I need every line of the material below that includes the string "UniqueMyClass".
BEGIN Exercise input
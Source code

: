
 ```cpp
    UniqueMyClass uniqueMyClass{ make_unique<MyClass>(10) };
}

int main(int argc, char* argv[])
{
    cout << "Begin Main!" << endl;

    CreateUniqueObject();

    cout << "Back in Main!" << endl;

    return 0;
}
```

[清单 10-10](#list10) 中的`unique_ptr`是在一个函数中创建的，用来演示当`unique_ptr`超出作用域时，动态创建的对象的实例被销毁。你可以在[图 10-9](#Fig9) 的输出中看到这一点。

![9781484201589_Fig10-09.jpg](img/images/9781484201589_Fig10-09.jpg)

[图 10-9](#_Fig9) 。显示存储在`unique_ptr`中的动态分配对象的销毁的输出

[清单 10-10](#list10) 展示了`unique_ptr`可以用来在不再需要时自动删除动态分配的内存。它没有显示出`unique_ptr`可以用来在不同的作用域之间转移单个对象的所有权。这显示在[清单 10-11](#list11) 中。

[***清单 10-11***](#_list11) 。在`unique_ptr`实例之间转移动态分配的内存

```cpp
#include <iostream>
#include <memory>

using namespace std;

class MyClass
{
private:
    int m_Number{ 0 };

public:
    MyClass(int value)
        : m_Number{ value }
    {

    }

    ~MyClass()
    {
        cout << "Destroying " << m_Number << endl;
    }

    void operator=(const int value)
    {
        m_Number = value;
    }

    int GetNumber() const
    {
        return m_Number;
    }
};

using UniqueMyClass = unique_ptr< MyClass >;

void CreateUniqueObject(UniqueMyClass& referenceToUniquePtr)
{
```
END Exercise input
§ Result for this exercise:
    UniqueMyClass uniqueMyClass{ make_unique<MyClass>(10) };
using UniqueMyClass = unique_ptr< MyClass >;
void CreateUniqueObject(UniqueMyClass& referenceToUniquePtr)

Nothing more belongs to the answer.